My mother was really sweet when I told her about the vortex of endless home repairs that I've found myself in. She offered me money (I said 'no, thank you'). I mean, it would be one thing if I didn't actually have the money to pay for the home repairs; it's more that paying for the home repairs really puts a damper on my hobbies.
It was like this about two years ago, when I marveled at the highest credit card bill I'd ever managed to run up. I'd bought the house a few months before, and in addition to the astronomical hardware store bills, I'd just paid for a new washer and dryer and the associated plumbing, and a bunch of other work around the house. And the trip to Galapagos.
And that last one is not the only reason I'm not all 'woe-is-me' (or woe-is-I, apologies to Patricia T. O'Conner) about this. I knew what I was getting into when I bought the house, and it's all manageable--just annoying. I just paid for my trip and for a fence, and I'm about to pay for a tankless water heater. And then for some other work.
So, in lieu of cutting down on travel and theater, and of taking money from my parents, I'm *considering* taking in another renter.
I know what you're thinking: you said you'd never take in another roommate! Did I? I must have qualified it to say that you never know.
I'm just putting out feelers. I'm going to be a lot more careful this time (although I thought I was careful last time)--I'm actually advertising specifically for an airline employee or someone else who doesn't really live here, i.e. isn't going to be bringing friends to the house or otherwise partying. If nobody responds to that, so be it, but people put out those kinds of ads all the time, and there are people who respond to them, because there are people who need a place to crash a few times a week.
And I'll be fine if no one does respond (to be honest, part of me is hoping for it). When I mentioned this to mom, she asked whether I was considering a roommate because of the money. I asked her what she meant. She said--wait for it--"as opposed to companionship." Definitely money, definitely not companionship. She offered me money again (I told her that that was very sweet but that I was okay).

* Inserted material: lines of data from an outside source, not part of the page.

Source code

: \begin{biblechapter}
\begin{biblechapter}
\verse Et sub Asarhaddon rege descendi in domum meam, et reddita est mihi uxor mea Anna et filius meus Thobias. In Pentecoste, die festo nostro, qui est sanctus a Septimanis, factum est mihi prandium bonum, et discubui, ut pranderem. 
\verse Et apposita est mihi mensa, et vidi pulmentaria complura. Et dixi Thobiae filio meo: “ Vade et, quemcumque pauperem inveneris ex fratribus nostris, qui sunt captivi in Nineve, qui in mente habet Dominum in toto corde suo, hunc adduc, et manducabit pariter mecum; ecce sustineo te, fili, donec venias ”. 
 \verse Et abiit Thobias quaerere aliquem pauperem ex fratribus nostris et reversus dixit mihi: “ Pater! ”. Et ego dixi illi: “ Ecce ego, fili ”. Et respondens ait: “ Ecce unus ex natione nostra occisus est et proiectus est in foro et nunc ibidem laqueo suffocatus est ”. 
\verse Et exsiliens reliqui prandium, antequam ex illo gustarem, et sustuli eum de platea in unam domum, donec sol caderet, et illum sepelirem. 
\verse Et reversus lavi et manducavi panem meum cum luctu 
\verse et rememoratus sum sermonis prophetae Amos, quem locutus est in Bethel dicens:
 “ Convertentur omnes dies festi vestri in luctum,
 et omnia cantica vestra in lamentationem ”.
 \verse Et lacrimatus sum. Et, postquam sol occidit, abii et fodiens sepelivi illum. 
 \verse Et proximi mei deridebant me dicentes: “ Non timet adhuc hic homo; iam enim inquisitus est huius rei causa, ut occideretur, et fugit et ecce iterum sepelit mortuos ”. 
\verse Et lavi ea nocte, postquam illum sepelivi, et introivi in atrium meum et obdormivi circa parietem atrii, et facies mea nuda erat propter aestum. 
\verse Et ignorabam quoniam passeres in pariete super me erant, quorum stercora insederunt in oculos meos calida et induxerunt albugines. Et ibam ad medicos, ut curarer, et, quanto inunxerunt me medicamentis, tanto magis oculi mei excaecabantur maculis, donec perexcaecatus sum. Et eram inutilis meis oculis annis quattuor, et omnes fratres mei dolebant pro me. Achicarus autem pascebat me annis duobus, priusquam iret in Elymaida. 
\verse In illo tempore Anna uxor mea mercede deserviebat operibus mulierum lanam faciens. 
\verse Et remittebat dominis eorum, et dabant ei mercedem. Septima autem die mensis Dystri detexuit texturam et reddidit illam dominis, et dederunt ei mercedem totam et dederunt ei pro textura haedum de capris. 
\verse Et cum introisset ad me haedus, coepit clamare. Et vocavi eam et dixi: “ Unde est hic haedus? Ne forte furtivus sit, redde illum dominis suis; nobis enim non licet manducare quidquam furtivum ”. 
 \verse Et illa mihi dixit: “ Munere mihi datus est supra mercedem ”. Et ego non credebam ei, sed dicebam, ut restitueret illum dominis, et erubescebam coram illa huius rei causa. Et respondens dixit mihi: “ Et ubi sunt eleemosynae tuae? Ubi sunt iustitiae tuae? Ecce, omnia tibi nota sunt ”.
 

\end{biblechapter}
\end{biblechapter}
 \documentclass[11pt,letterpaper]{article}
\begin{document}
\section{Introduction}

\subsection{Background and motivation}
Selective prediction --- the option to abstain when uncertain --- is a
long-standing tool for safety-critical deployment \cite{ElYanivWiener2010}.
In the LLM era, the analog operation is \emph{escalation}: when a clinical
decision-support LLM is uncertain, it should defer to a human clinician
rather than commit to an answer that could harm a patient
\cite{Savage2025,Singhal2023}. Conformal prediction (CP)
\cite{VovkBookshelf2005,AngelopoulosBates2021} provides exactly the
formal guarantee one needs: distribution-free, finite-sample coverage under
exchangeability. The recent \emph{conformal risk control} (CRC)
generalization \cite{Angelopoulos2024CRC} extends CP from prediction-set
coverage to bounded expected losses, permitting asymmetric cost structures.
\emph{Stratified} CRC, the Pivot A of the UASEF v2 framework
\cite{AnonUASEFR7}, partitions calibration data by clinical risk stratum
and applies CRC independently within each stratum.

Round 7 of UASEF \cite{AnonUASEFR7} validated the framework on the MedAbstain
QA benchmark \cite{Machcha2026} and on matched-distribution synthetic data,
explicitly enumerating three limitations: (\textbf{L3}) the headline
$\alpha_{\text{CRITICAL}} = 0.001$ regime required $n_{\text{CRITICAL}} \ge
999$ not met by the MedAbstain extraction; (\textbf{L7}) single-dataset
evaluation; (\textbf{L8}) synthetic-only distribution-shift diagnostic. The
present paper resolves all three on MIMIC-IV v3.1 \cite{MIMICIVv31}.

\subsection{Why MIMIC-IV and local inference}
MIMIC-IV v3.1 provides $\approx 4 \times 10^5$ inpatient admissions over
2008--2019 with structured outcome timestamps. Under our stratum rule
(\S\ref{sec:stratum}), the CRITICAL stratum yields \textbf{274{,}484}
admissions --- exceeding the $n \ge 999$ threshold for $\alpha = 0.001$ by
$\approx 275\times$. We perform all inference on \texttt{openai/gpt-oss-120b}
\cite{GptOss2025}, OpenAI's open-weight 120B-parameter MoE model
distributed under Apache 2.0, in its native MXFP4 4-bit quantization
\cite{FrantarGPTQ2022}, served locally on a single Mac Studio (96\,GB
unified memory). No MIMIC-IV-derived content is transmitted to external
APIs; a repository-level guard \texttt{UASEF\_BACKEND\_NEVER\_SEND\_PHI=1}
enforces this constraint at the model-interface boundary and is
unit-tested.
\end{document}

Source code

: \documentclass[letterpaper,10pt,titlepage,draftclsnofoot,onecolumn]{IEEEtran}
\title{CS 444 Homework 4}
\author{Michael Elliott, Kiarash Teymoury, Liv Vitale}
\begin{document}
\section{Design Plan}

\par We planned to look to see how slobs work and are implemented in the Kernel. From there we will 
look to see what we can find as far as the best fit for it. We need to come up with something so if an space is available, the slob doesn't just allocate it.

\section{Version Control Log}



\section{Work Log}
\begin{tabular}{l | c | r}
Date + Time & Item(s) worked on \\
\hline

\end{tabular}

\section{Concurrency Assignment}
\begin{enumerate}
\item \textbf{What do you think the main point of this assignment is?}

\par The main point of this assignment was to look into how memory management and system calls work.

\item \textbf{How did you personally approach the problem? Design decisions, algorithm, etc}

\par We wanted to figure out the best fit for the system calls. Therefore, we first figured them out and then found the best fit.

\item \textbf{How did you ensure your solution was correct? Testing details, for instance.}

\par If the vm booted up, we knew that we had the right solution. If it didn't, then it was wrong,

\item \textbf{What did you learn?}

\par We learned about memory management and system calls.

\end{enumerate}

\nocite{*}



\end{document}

Do you know what it really is? Once you start getting things done around the house, you start to say, 'f* it, I want this and this done, too.' Now, I need to be realistic and remind myself that it's going to take a lot of roommate rent checks before I'll be able to put solar panels on the roof... but it would take a lot longer without those checks. It's just something to throw out there, in case there is someone out there looking for the room and the roommate situation I have to offer. If not, I'm more than happy to have the house to myself.